The latest edition of the BCRA’s journal Cave and Karst Science is wholly dedicated to the reports from the 2019 Greenland Caves Project 2019 expedition. This was the latest and largest of a series of expeditions which started in 2015. It involved an interdisciplinary team, with members specialising in geology, glacial geomorphology, palaeoclimatology and geomicrobiology.
The individual reports presented are dedicated to bringing together the observations, discoveries and preliminary results of this interdisciplinary research.
In the opening report, Gina Moseley describes the recent Greenland Caves Project expeditions to north-east Greenland in the context of the area’s previous habitation and exploration history. M Paul Smith and Jan Audun Rasmussen update the existing knowledge on the bedrock geology of the expedition area and provide some insights into lithological constraints upon speleogenesis.
Andrew Sole, Adam Ignéczi, M Paul Smith and Chris Clark use the high-resolution Arctic Digital Elevation Model to investigate the local glacial geomorphology and provide insights into the dynamics of the Greenland ice sheet. Gina Moseley, with ten co-workers, presents surveys, descriptions and photographic documentation of the major cave discoveries in the area since the 1960s, also giving details of smaller caves and cave leads that have not yet been explored.
The next three reports look at the caves in more detail. Hazel Barton, George Breley, Paul Töchterle, Gina Moseley and M Paul Smith present observations on the cave microbiology, as well as on the cryogenic features in these icy caves, while the results of the first study into the clastic sediments of the Greenland caves reported by Johannes Tischler, Paul Töchterle and Gina Moseley are based upon Johannes’ Bachelor thesis. In the final report, Anika Donner, Paul Töchterle and Gina Moseley consider spot weather measurements taken in the region in the context of data from continuous weather stations located some distance from the field site.
Lastly, the appendices provide important details for those who might be interested in conducting a remote expedition in Greenland. These include information on the permitting process, logistics and transport, medical considerations, rigging, safety, and photographic equipment along with power options, as well as realistic budget details. Two additional research appendices related to collaborations with external partners include background to the first entomological study of the region, and a brief overview of participation in a study of the psychology of team members on remote research expeditions. This expedition was funded primarily by the Austrian Science Fund Start Prize (project no. Y I I 62-N37); however, the project and its associated research could not exist without the continued dedication of expedition members and logistics partners, or the ongoing support of many financial and equipment sponsors. Members of the Greenland Caves Project thank everyone involved for their generous support.

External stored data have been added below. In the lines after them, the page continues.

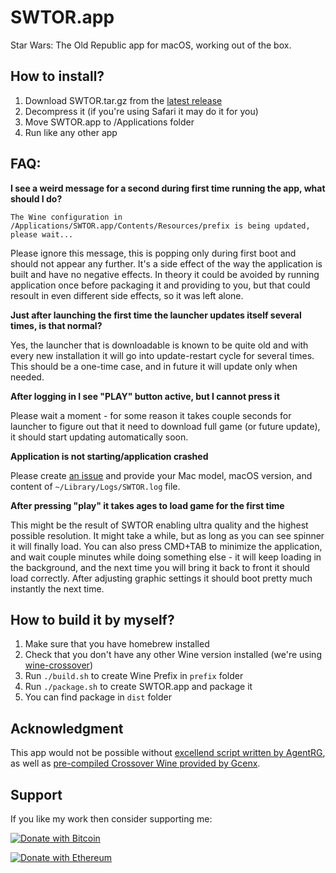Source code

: # SWTOR.app

Star Wars: The Old Republic app for macOS, working out of the box.

## How to install?

1. Download SWTOR.tar.gz from the [latest release](https://github.com/imanel/swtor-app/releases)
2. Decompress it (if you're using Safari it may do it for you)
3. Move SWTOR.app to /Applications folder
4. Run like any other app

## FAQ:

**I see a weird message for a second during first time running the app, what should I do?**

```
The Wine configuration in /Applications/SWTOR.app/Contents/Resources/prefix is being updated, please wait...
```

Please ignore this message, this is popping only during first boot and should not appear any further.
It's a side effect of the way the application is built and have no negative effects.
In theory it could be avoided by running application once before packaging it and providing to you, but that could
resoult in even different side effects, so it was left alone.

**Just after launching the first time the launcher updates itself several times, is that normal?**

Yes, the launcher that is downloadable is known to be quite old and with every new installation it will go into
update-restart cycle for several times. This should be a one-time case, and in future it will update only when needed.

**After logging in I see "PLAY" button active, but I cannot press it**

Please wait a moment - for some reason it takes couple seconds for launcher to figure out that it need to download
full game (or future update), it should start updating automatically soon.

**Application is not starting/application crashed**

Please create [an issue](https://github.com/imanel/swtor-app/issues) and provide your Mac model, macOS version,
and content of `~/Library/Logs/SWTOR.log` file.

**After pressing "play" it takes ages to load game for the first time**

This might be the result of SWTOR enabling ultra quality and the highest possible resolution. It might take a while,
but as long as you can see spinner it will finally load. You can also press CMD+TAB to minimize the application,
and wait couple minutes while doing something else - it will keep loading in the background, and the next time
you will bring it back to front it should load correctly. After adjusting graphic settings it should boot pretty
much instantly the next time.

## How to build it by myself?

1. Make sure that you have homebrew installed
2. Check that you don't have any other Wine version installed (we're using [wine-crossover](https://github.com/Gcenx/homebrew-wine))
3. Run `./build.sh` to create Wine Prefix in `prefix` folder
4. Run `./package.sh` to create SWTOR.app and package it
5. You can find package in `dist` folder

## Acknowledgment

This app would not be possible without [excellend script written by AgentRG](https://github.com/AgentRG/swtor_on_mac),
as well as [pre-compiled Crossover Wine provided by Gcenx](https://github.com/Gcenx/homebrew-wine).

## Support

If you like my work then consider supporting me:

[![Donate with Bitcoin](https://en.cryptobadges.io/badge/small/bc1qmxfc703ezscvd4qv0dvp7hwy7vc4kl6currs5e)](https://en.cryptobadges.io/donate/bc1qmxfc703ezscvd4qv0dvp7hwy7vc4kl6currs5e)

[![Donate with Ethereum](https://en.cryptobadges.io/badge/small/0xA7048d5F866e2c3206DC95ebFa988fF987c0BccB)](https://en.cryptobadges.io/donate/0xA7048d5F866e2c3206DC95ebFa988fF987c0BccB)
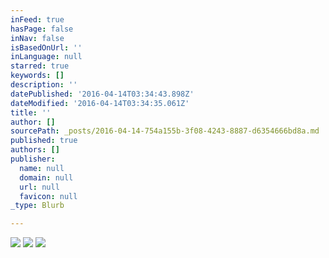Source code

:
 ```yaml
---
inFeed: true
hasPage: false
inNav: false
isBasedOnUrl: ''
inLanguage: null
starred: true
keywords: []
description: ''
datePublished: '2016-04-14T03:34:43.898Z'
dateModified: '2016-04-14T03:34:35.061Z'
title: ''
author: []
sourcePath: _posts/2016-04-14-754a155b-3f08-4243-8887-d6354666bd8a.md
published: true
authors: []
publisher:
  name: null
  domain: null
  url: null
  favicon: null
_type: Blurb

---
```

![](https://the-grid-user-content.s3-us-west-2.amazonaws.com/52687e7c-4623-43b8-8dd6-805387b8ed60.png)
![](https://s3-us-west-2.amazonaws.com/the-grid-img/p/ba62cbe2e8bd9280fc3768ba071e5425c46c3861.png)
![](https://s3-us-west-2.amazonaws.com/the-grid-img/p/8d55119a303b9f7afca1bfbc54e7371569df9472.png)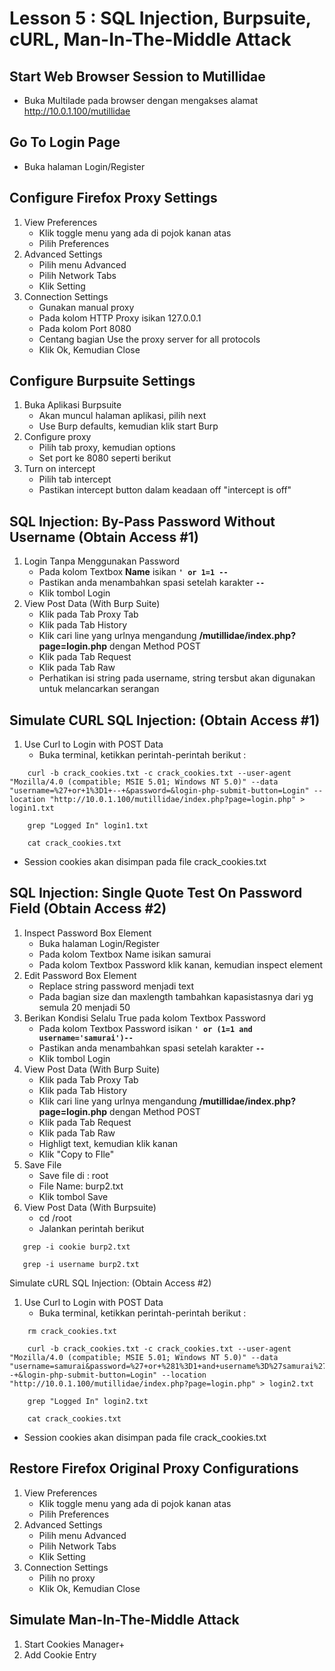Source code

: # Lesson 5 : SQL Injection, Burpsuite, cURL, Man-In-The-Middle Attack

## Start Web Browser Session to Mutillidae
- Buka Multilade pada browser dengan mengakses alamat http://10.0.1.100/mutillidae

## Go To Login Page
- Buka halaman Login/Register

## Configure Firefox Proxy Settings
1. View Preferences
   - Klik toggle menu yang ada di pojok kanan atas
   - Pilih Preferences
2. Advanced Settings
   - Pilih menu Advanced
   - Pilih Network Tabs
   - Klik Setting
3. Connection Settings
   - Gunakan manual proxy
   - Pada kolom HTTP Proxy isikan 127.0.0.1
   - Pada kolom Port 8080
   - Centang bagian Use the proxy server for all protocols 
   - Klik Ok, Kemudian Close

## Configure Burpsuite Settings
1. Buka Aplikasi Burpsuite
   - Akan muncul halaman aplikasi, pilih next
   - Use Burp defaults, kemudian klik start Burp
2. Configure proxy
   - Pilih tab proxy, kemudian options
   - Set port ke 8080 seperti berikut
3. Turn on intercept
   - Pilih tab intercept
   - Pastikan intercept button dalam keadaan off "intercept is off"

## SQL Injection: By-Pass Password Without Username (Obtain Access #1)
1. Login Tanpa Menggunakan Password
   - Pada kolom Textbox **Name** isikan **`' or 1=1 -- `**
   - Pastikan anda menambahkan spasi setelah karakter **`--`**
   - Klik tombol Login
2. View Post Data (With Burp Suite)
   - Klik pada Tab Proxy Tab
   - Klik pada Tab History
   - Klik cari line yang urlnya mengandung **/mutillidae/index.php?page=login.php** dengan Method POST
   - Klik pada Tab Request
   - Klik pada Tab Raw
   - Perhatikan isi string pada username, string tersbut  akan digunakan untuk melancarkan serangan

## Simulate CURL SQL Injection: (Obtain Access #1)
1. Use Curl to Login with POST Data
   - Buka terminal, ketikkan perintah-perintah berikut : 
``` 
	curl -b crack_cookies.txt -c crack_cookies.txt --user-agent "Mozilla/4.0 (compatible; MSIE 5.01; Windows NT 5.0)" --data "username=%27+or+1%3D1+--+&password=&login-php-submit-button=Login" --location "http://10.0.1.100/mutillidae/index.php?page=login.php" > login1.txt
``` 
```
	grep "Logged In" login1.txt
```
```
	cat crack_cookies.txt
```
   - Session cookies akan disimpan pada file crack_cookies.txt

## SQL Injection: Single Quote Test On Password Field (Obtain Access #2)
1. Inspect Password Box Element
   - Buka halaman Login/Register
   - Pada kolom Textbox Name isikan samurai
   - Pada kolom Textbox Password klik kanan, kemudian inspect element
2. Edit Password Box Element
   - Replace string password menjadi text
   - Pada bagian size dan maxlength tambahkan kapasistasnya dari yg semula 20 menjadi 50
3. Berikan Kondisi Selalu True pada kolom Textbox Password
   - Pada kolom Textbox Password isikan **`' or (1=1 and username='samurai')--`**
   - Pastikan anda menambahkan spasi setelah karakter **`--`**
   - Klik tombol Login
4. View Post Data (With Burp Suite)
   - Klik pada Tab Proxy Tab
   - Klik pada Tab History
   - Klik cari line yang urlnya mengandung **/mutillidae/index.php?page=login.php** dengan Method POST
   - Klik pada Tab Request
   - Klik pada Tab Raw
   - Highligt text, kemudian klik kanan
   - Klik "Copy to FIle"
5. Save File
   - Save file di : root
   - File Name: burp2.txt
   - Klik tombol Save
6. View Post Data (With Burpsuite)
   - cd /root
   - Jalankan perintah berikut
```
   grep -i cookie burp2.txt
```
```
   grep -i username burp2.txt
```

Simulate cURL SQL Injection: (Obtain Access #2)
1. Use Curl to Login with POST Data
   - Buka terminal, ketikkan perintah-perintah berikut : 
``` 
	rm crack_cookies.txt
```
```
	curl -b crack_cookies.txt -c crack_cookies.txt --user-agent "Mozilla/4.0 (compatible; MSIE 5.01; Windows NT 5.0)" --data "username=samurai&password=%27+or+%281%3D1+and+username%3D%27samurai%27%29+--+&login-php-submit-button=Login" --location "http://10.0.1.100/mutillidae/index.php?page=login.php" > login2.txt
``` 
```
	grep "Logged In" login2.txt
```
```
	cat crack_cookies.txt
```
   - Session cookies akan disimpan pada file crack_cookies.txt

## Restore Firefox Original Proxy Configurations
1. View Preferences
   - Klik toggle menu yang ada di pojok kanan atas
   - Pilih Preferences
2. Advanced Settings
   - Pilih menu Advanced
   - Pilih Network Tabs
   - Klik Setting
3. Connection Settings
   - Pilih no proxy
   - Klik Ok, Kemudian Close

## Simulate Man-In-The-Middle Attack
1. Start Cookies Manager+
2. Add Cookie Entry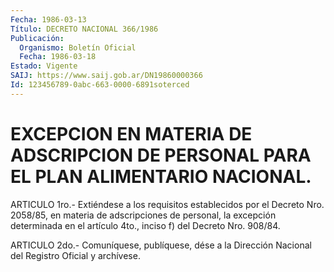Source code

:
 ```yaml
---
Fecha: 1986-03-13
Título: DECRETO NACIONAL 366/1986
Publicación:
  Organismo: Boletín Oficial
  Fecha: 1986-03-18
Estado: Vigente
SAIJ: https://www.saij.gob.ar/DN19860000366
Id: 123456789-0abc-663-0000-6891soterced
---
```

# EXCEPCION EN MATERIA DE ADSCRIPCION DE PERSONAL PARA EL PLAN ALIMENTARIO NACIONAL.

<a id="1"></a>
ARTICULO 1ro.- Extiéndese a los requisitos establecidos por el Decreto  Nro.  2058/85, en materia de adscripciones de personal, la excepción determinada  en  el  artículo 4to., inciso f) del Decreto Nro. 908/84.

<a id="2"></a>
ARTICULO  2do.-  Comuníquese,  publíquese, dése a la Dirección Nacional del Registro Oficial y archívese.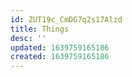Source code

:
 ```yaml
---
id: ZUT19c_CmDG7q2s17Alzd
title: Things
desc: ''
updated: 1639759165186
created: 1639759165186
---
```


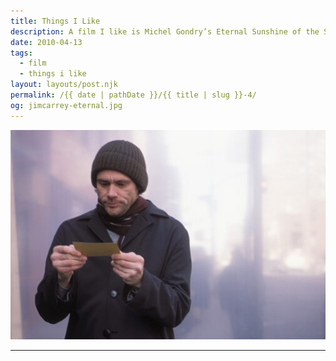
 ```yaml
---
title: Things I Like
description: A film I like is Michel Gondry’s Eternal Sunshine of the Spotless Mind.
date: 2010-04-13
tags: 
  - film
  - things i like
layout: layouts/post.njk
permalink: /{{ date | pathDate }}/{{ title | slug }}-4/
og: jimcarrey-eternal.jpg
---
```


![Jim Carrey in Eternal Sunshine of the Spotless Mind](/img/jimcarrey-eternal.jpg)

---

In their editorial, John Gunn and David Lowe point out that thanks to the financial contribution made by the Greenland Caves Project towards this publication not only is it a somewhat larger issue than normal but also it is available open access. This is to be welcomed, though it must be recognised that it is not something that can happen with every issue.
Cave and Karst Science is published three times a year and is free to paid-up members of the British Cave Research Association. Non-members may obtain copies for an annual subscription of £28 (plus postage for non-UK destinations). A discounted student subscription is available. The publication contains a wealth of information and represents excellent value for money for anyone with an interest in the science of caves. It is well-presented throughout, with a clear, attractive layout and numerous high-quality illustrations. Particular thanks have been given in this issue to Jerry Wooldridge for his work in optimising the photographs and other figures for publication.